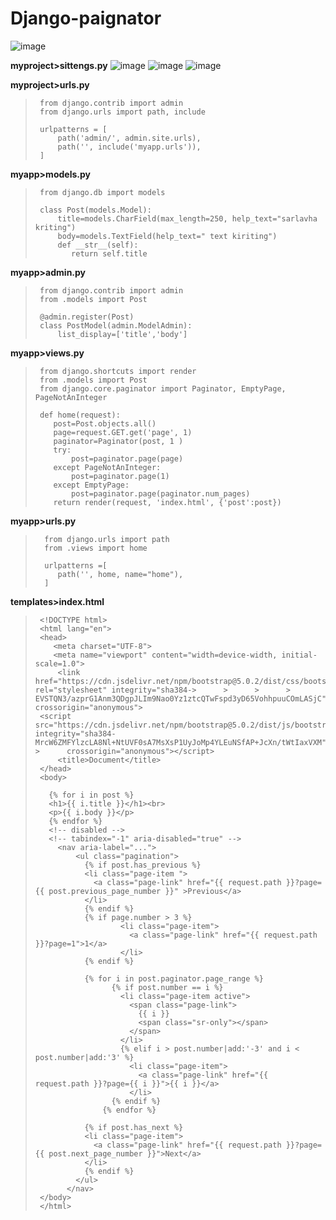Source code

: # Django-paignator


![image](https://github.com/AsadbekNurmamatov2002/Django-paignator/assets/144318530/32edc9f2-8243-4a09-baa9-a1dcbd2c524a)

__myproject>sittengs.py__
![image](https://github.com/AsadbekNurmamatov2002/Django-paignator/assets/144318530/eda99fa0-2105-4608-8452-efb2b1c934c5)
![image](https://github.com/AsadbekNurmamatov2002/Django-paignator/assets/144318530/73ee8f9e-2e71-46d3-ba8b-de58a78ed4fe)
![image](https://github.com/AsadbekNurmamatov2002/Django-paignator/assets/144318530/a2c6528f-f300-4a0c-8a48-624c315b1fc8)

__myproject>urls.py__
>      from django.contrib import admin
>      from django.urls import path, include
>
>      urlpatterns = [
>          path('admin/', admin.site.urls),
>          path('', include('myapp.urls')),
>      ]
__myapp>models.py__
>      from django.db import models
>
>      class Post(models.Model):
>          title=models.CharField(max_length=250, help_text="sarlavha kriting")
>          body=models.TextField(help_text=" text kiriting")
>          def __str__(self):
>             return self.title

__myapp>admin.py__

>      from django.contrib import admin
>      from .models import Post
>
>      @admin.register(Post)
>      class PostModel(admin.ModelAdmin):
>          list_display=['title','body']

__myapp>views.py__

>      from django.shortcuts import render
>      from .models import Post
>      from django.core.paginator import Paginator, EmptyPage, PageNotAnInteger
>
>      def home(request):
>         post=Post.objects.all()
>         page=request.GET.get('page', 1)
>         paginator=Paginator(post, 1 )
>         try:
>             post=paginator.page(page)
>         except PageNotAnInteger:
>             post=paginator.page(1)
>         except EmptyPage:
>             post=paginator.page(paginator.num_pages)
>         return render(request, 'index.html', {'post':post})

__myapp>urls.py__

>       from django.urls import path
>       from .views import home
> 
>       urlpatterns =[
>          path('', home, name="home"),
>       ]


__templates>index.html__

>      <!DOCTYPE html>
>      <html lang="en">
>      <head>
>         <meta charset="UTF-8">
>         <meta name="viewport" content="width=device-width, initial-scale=1.0">
>          <link href="https://cdn.jsdelivr.net/npm/bootstrap@5.0.2/dist/css/bootstrap.min.css" rel="stylesheet" integrity="sha384->      >      >      >      EVSTQN3/azprG1Anm3QDgpJLIm9Nao0Yz1ztcQTwFspd3yD65VohhpuuCOmLASjC" crossorigin="anonymous">
>      <script src="https://cdn.jsdelivr.net/npm/bootstrap@5.0.2/dist/js/bootstrap.bundle.min.js" integrity="sha384-MrcW6ZMFYlzcLA8Nl+NtUVF0sA7MsXsP1UyJoMp4YLEuNSfAP+JcXn/tWtIaxVXM" >      crossorigin="anonymous"></script>
>          <title>Document</title>
>      </head>
>      <body>
>      
>        {% for i in post %}
>        <h1>{{ i.title }}</h1><br>
>        <p>{{ i.body }}</p>
>        {% endfor %}
>        <!-- disabled -->
>        <!-- tabindex="-1" aria-disabled="true" -->
>          <nav aria-label="...">
>              <ul class="pagination">
>                {% if post.has_previous %}
>                <li class="page-item ">
>                  <a class="page-link" href="{{ request.path }}?page={{ post.previous_page_number }}" >Previous</a>
>                </li>
>                {% endif %}
>                {% if page.number > 3 %}
>                        <li class="page-item">
>                          <a class="page-link" href="{{ request.path }}?page=1">1</a>
>                        </li>
>                {% endif %}
>      
>                {% for i in post.paginator.page_range %}
>                      {% if post.number == i %}
>                        <li class="page-item active">
>                          <span class="page-link">
>                            {{ i }}
>                            <span class="sr-only"></span>
>                          </span>
>                        </li>
>                        {% elif i > post.number|add:'-3' and i < post.number|add:'3' %}
>                          <li class="page-item">
>                            <a class="page-link" href="{{ request.path }}?page={{ i }}">{{ i }}</a>
>                          </li>
>                      {% endif %}
>                    {% endfor %}
>      
>                {% if post.has_next %}
>                <li class="page-item">
>                  <a class="page-link" href="{{ request.path }}?page={{ post.next_page_number }}">Next</a>
>                </li>
>                {% endif %}
>              </ul>
>            </nav>
>      </body>
>      </html>
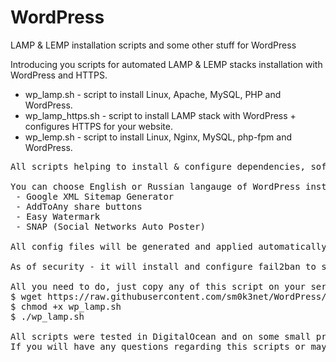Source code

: # WordPress
LAMP &amp; LEMP installation scripts and some other stuff for WordPress

Introducing you scripts for automated LAMP & LEMP stacks installation with WordPress and HTTPS.

* wp_lamp.sh - script to install Linux, Apache, MySQL, PHP and WordPress.
* wp_lamp_https.sh - script to install LAMP stack with WordPress + configures HTTPS for your website.
* wp_lemp.sh - script to install Linux, Nginx, MySQL, php-fpm and WordPress.

<pre>
All scripts helping to install & configure dependencies, software, website. They providing opmtimized configurations, adding swap for your linux system depending of your actual RAM memory. During installation process you need only to answer simple questions like "Yes", "No", and enter username & password where it is required. Except stack installation and configuration, it will help you with latest WordPress version install and config. 

You can choose English or Russian langauge of WordPress installation, also additionaly it will install you 4 very useful plugins:
 - Google XML Sitemap Generator
 - AddToAny share buttons
 - Easy Watermark
 - SNAP (Social Networks Auto Poster)
 
All config files will be generated and applied automatically, including robots.txt, .htaccess if required, nginx & apache configs, SSL config.

As of security - it will install and configure fail2ban to secure your SSH daemon from bruteforce attacks and some simple DoS attacks. For Apache stack also turns on module against Apache Overflows.

All you need to do, just copy any of this script on your server and launch it with your root user:
$ wget https://raw.githubusercontent.com/sm0k3net/WordPress/master/wp_lamp.sh
$ chmod +x wp_lamp.sh
$ ./wp_lamp.sh

All scripts were tested in DigitalOcean and on some small production projects.
If you will have any questions regarding this scripts or maybe want to improve something - just ping me on email info[at]sm0k3.net
</pre>

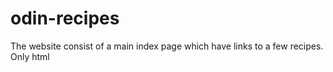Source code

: # odin-recipes
The website consist of a main index page which have links to a few recipes.
Only html

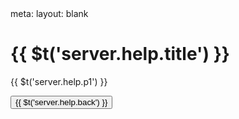 <route lang="yaml">
meta:
  layout: blank
</route>

<h1 p0 m0>{{ $t('server.help.title') }}</h1>

<p>{{ $t('server.help.p1') }}</p>

<div flex justify-center mt10>
  <button @click="$router.back()" btn btn-primary scale>
  {{ $t('server.help.back') }}
  </button>
</div>
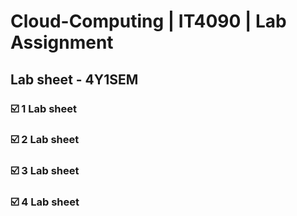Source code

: # Cloud-Computing | IT4090 | Lab Assignment
## Lab sheet - 4Y1SEM

 ### ☑️ 1 Lab sheet
 ### ☑️ 2 Lab sheet
 ### ☑️ 3 Lab sheet
 ### ☑️ 4 Lab sheet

• **PROBLEM STATEMENT**: Every line of the material above that contains "your" should be counted; give the total only.

• **EXERCISE RESULT**: 4